His staff hasn't sought much publicity for the events. And about two dozen progressive activists stood outside (but never entered) the businesses Gardner visited in order to question him about gun control and health care.
“I had a lovely opportunity to connect with Sen. Gardner as a fifth-generation Coloradan about what I honestly believe the values of Colorado are, which are honesty, openness, and a good beer,” said Charlie Berger, one of the co-founders of Denver Beer Co.
The brewery has a taproom in Olde Town Arvada where Berger and Gardner sat at a table over a beer with other local elected officials. Berger said he and Gardner talked about the Craft Beverage Modernization Act, which provides excise tax relief.
Berger, a Democrat, didn’t mention his top priority as a voter, which is protecting the environment and backing the Green New Deal. Instead, he told CPR he wanted to tell the senator that Colorado should be a leader in taking the moral high ground when it comes to “all the craziness in Washington” and indirectly asked him to stand up to President Donald Trump.
“I really encouraged him to be one of the senators that can have a big impact by being upfront about the truth and about what's right,” he said. Berger felt that he really listened and was glad Gardner made the time to sit down with him — “And I'll give him credit for that.”
Another business owner said he talked to Gardner about the difficulty of retaining employees, and the high cost of health care for small businesses. It’s a theme Gardner said he’s frequently heard.
“Workforce issues, the need for more workforce. Colorado's incredibly competitive in terms of finding workers, whether it's a restaurant or a service industry or manufacturing, we need more skilled workers,” Gardner said.
He also said business owners have raised concerns about government regulations, while the senator himself touched on the current trade imbroglio.
“I don't support the tariffs,” Gardner said. “We need to make sure we eliminate the tariffs and move on to additional free trade agreements around the world.”
Gardner is considered one of the most vulnerable Republican senators up for reelection in 2020. Especially in a state that has trended blue and where the president is unpopular with moderate voters.
Susan Glass, the head of the Jefferson County Democrats and one of the activists that trailed him in Arvada said that Gardner “seemed to listen a little bit more, but we need to see action and he needs town halls.”
Glass said her stepson has leukemia and his medications cost $9,000 per month.
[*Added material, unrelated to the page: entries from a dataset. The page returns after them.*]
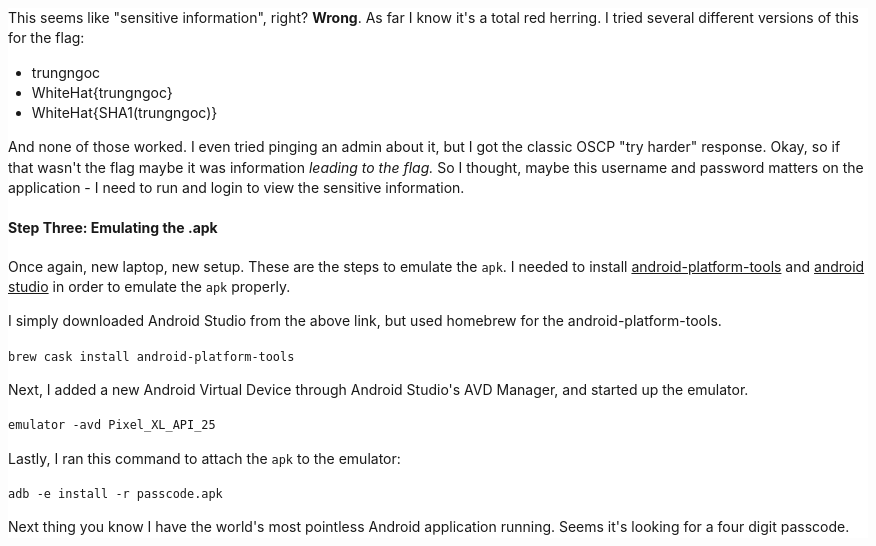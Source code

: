 This seems like "sensitive information", right?  <b>Wrong</b>.  As far I know it's a total red herring.  I tried several different versions of this for the flag:

<ul>
	<li>trungngoc</li>
	<li>WhiteHat{trungngoc}</li>
	<li>WhiteHat{SHA1(trungngoc)}</li>
</ul>

And none of those worked. I even tried pinging an admin about it, but I got the classic OSCP "try harder" response.  Okay, so if that wasn't the flag maybe it was information <em>leading to the flag.</em>  So I thought, maybe this username and password matters on the application - I need to run and login to view the sensitive information.

#### Step Three: Emulating the .apk

Once again, new laptop, new setup.  These are the steps to emulate the `apk`.  I needed to install <a class='table-link' target='_blank' href='https://developer.android.com/studio/releases/platform-tools.html'>android-platform-tools</a> and <a class='table-link' target='_blank' href='https://developer.android.com/studio/index.html'>android studio</a> in order to emulate the `apk` properly.

I simply downloaded Android Studio from the above link, but used homebrew for the android-platform-tools.

```
brew cask install android-platform-tools
```

Next, I added a new Android Virtual Device through Android Studio's AVD Manager, and started up the emulator.  

```
emulator -avd Pixel_XL_API_25
```


Lastly, I ran this command to attach the `apk` to the emulator:

```
adb -e install -r passcode.apk 
```

Next thing you know I have the world's most pointless Android application running.  Seems it's looking for a four digit passcode.

<figure>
That’s an issue she brought up with Gardner as he strolled along the sidewalk.
“We have questions and we are there trying to understand what he's doing and we need answers because our lives are affected by it every day.”
The JeffCo Democrat’s stepson was a junior at Columbine High School when the shooting took place, so she wants Gardner to back gun control legislation and buck the National Rifle Association. Trump has publicly discussed a compromise between Republicans and Democrats on universal background checks, but Gardner told a crowd earlier in August that he did not support gun control.
In Arvada, Gardner said people need to be protected from violence and harm and that we need to “make sure that we're protecting constitutional rights.”
He called it an important debate and conversation to have but said he didn’t “think anybody should be politicizing it to the extent that they may try to do that. I think that's wrong. What we ought to do is focus on the root causes and preventing it from happening.”
Gardner said his reelection campaign will focus on highlighting bipartisan legislation he has sponsored and what he feels are wins for Colorado such as his successful effort to have the BLM headquarters moved to Grand Junction.